NJC Poster Prize Winners at Metals and Genetics Meeting
16 Sep 2016
At the 6th International Conference on Metals and Genetics, these three young Indian scientists were honored for their outstanding work.
Three young scientists were recognized for their contributions at the 6th International Conference on Metals and Genetics, which took place earlier this year at the Indian Institute of Science in Bangalore.
The winners (in no particular order) of the NJC Poster Prizes awarded at this conference were:
|Mr Vadde Ramu, National Chemical Laboratory, Pune
Poster title: New imaging reagents for lipid dense regions in live cells and the nucleus in fixed MCF-7 cells
The presented work is part of Vadde’s Ph.D. thesis, carried out under the supervision of Dr. Amitava Das. Vadde will be defending his thesis work this month and is moving to Jena for a post-doctoral position in October.
The presented research work demonstrated the design and synthesis of two new uracil (U) and 5-flurouracil (5-FU) labelled ruthenium(II)-polypyridyl based cellular imaging reagents. These two complexes were found to show affinity towards DNA in the nucleus of the PFA fixed cells. A large Stokes shift (λ = 160 nm) and an appreciably long-lived 3MLCT excited state (λ = 320 ns) in aq. buffer medium (pH 7.4) are other key features of these complexes. Unlike the common nuclear DNA staining reagents like DAPI, these low-cytotoxic reagents are found to be highly stable towards photo-bleaching upon irradiation with λ > 455 nm at the MLCT band for these complexes.
|Mr Samsuzzoha Mondal, Tata Institute of Fundamental Research, Mumbai
Poster title: Sensing Signalling Phospholipids with ‘Lanthano-proteins’
Samsuzzoha is a Ph.D. student working in the group of Dr.
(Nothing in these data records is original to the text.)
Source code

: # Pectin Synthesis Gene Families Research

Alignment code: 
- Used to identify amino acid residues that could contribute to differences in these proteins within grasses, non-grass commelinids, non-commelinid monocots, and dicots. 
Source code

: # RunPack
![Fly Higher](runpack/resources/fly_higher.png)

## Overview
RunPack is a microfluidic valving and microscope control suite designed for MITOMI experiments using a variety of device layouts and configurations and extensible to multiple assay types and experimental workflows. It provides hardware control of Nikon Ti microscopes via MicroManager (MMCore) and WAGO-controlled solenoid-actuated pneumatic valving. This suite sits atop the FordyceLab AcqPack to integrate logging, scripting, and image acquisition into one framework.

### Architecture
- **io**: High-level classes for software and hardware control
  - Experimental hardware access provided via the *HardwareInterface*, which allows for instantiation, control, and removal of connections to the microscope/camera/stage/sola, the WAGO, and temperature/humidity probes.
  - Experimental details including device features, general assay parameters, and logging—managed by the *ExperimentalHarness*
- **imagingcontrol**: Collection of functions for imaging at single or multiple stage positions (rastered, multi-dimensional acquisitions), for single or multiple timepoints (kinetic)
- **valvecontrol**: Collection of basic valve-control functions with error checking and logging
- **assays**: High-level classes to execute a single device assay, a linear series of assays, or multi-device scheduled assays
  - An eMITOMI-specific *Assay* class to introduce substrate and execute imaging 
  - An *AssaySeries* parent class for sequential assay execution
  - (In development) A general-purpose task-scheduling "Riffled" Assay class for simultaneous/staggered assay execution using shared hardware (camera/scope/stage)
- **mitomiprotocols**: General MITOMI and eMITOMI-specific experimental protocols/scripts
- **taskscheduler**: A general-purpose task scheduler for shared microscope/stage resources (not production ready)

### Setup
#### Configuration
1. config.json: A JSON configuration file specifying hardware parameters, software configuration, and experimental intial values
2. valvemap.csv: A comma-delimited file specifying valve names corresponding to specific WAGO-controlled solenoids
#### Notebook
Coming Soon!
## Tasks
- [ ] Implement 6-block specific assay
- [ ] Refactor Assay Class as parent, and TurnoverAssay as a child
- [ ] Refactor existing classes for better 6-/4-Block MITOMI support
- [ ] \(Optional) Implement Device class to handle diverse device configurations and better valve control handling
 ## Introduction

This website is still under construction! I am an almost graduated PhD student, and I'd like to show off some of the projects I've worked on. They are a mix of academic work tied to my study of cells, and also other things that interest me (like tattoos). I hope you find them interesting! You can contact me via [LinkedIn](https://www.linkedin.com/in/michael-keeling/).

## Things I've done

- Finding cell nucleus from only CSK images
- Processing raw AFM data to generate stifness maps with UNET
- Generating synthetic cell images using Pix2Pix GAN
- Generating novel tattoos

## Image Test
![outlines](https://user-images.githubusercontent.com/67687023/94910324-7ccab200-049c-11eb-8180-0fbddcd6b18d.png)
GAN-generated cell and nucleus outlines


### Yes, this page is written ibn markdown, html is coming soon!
Ankona Datta. He is in his final year and expects to defend his degree in mid-2017.
His present research is about developing fluorescent probes for imaging the crucial phospholipids involved in cell signaling processes. Currently available genetically encoded fluorescent probes lack ‘on-off’ sensing and have problems with background signal. Hence tracking the spatio-temporal dynamics of phospholipids in a live cellular process with those fluorescent proteins is challenging. The authors are addressing this issue by developing novel fluorescent probes with ‘turn on’ or ‘ratiometric’ fluorescence sensing. The poster presents a ‘lanthano’-protein based ‘turn on’ sensor for phosphatidylserine, a phospholipid involved in cell-death signals mediation and several other signaling processes. Additionally, a recently developed, cell permeable, ratiometric sensor for phosphoinositides, the most important signaling phospholipids in the cellular system, is demonstrated.
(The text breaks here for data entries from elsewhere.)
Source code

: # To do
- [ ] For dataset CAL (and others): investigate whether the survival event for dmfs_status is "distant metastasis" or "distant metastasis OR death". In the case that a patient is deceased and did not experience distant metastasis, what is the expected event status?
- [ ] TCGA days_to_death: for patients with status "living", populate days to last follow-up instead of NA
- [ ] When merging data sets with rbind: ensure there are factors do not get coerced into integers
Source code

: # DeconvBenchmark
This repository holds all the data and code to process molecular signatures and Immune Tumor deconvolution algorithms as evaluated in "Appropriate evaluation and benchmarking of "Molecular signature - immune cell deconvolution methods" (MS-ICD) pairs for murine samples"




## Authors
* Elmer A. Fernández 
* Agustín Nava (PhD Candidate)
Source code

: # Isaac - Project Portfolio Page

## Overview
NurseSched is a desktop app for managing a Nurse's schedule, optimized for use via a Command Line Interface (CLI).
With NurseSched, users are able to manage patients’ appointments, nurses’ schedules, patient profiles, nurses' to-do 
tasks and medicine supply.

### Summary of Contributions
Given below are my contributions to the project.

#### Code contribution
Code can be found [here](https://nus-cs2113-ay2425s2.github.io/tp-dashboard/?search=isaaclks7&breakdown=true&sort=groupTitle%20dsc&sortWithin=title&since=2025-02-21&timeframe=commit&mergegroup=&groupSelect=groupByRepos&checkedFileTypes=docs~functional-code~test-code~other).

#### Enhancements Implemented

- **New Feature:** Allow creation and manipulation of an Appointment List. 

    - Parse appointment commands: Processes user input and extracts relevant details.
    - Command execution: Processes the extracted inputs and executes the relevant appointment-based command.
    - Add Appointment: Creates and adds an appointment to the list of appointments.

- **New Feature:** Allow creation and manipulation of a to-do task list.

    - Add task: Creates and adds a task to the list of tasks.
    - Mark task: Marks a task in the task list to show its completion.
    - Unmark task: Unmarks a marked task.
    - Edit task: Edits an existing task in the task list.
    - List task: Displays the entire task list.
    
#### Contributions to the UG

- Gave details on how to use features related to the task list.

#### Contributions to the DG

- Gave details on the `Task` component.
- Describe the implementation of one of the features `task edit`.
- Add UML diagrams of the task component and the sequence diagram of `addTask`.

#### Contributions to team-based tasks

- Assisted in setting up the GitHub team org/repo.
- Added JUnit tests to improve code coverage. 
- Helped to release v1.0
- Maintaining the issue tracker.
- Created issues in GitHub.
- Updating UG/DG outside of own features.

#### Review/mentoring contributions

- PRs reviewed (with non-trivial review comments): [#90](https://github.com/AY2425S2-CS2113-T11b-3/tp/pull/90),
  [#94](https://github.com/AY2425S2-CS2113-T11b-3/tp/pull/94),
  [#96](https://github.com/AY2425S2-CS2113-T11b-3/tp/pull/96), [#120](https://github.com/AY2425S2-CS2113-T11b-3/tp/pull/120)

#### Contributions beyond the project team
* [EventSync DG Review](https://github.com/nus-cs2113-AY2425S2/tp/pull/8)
|Ms Tandrila Das, Indian Institute of Science, Bangalore
Poster title: Vacancy-Engineered Nanoceria: Enzyme Mimetic Hotspots for the degradation of Nerve Agents
Tandrila did the work presented in the poster as a 5th year BS-MS student under the direction of Prof. Govindasamy Mugesh. She is now a 1st year student in the Tri-Institutional Ph.D. program in chemical biology offered by Weill Cornell Medicine, Memorial Sloan-Kettering Cancer Center and The Rockefeller University (all located in New York City).
The study of phosphotriesterase (PTE) enzymes and synthesis of its structural and functional mimics has been a long time interest of the lab. PTE enzymes degrade organophosphorus nerve agents, which are known to inhibit acetylcholine esterase, thus resulting in paralysis, respiratory failure, etc. For her Master’s thesis, Tandrila worked on developing a nano-mimic of PTE enzyme. The poster work showed that vacancy engineered nanoceria (CeO2) with Ce in both +3 and +4 oxidation states very efficiently act as a catalyst to hydrolyze organophosphorus nerve agents like paraoxon, parathion, etc.
(The photo shows Tandrila on the left with co-author Dr Amit Vernekar, currently a post-doc in the Lippard group at MIT.)
Congratulations to the 3 laureates, and best wishes for continuing success in their research and careers.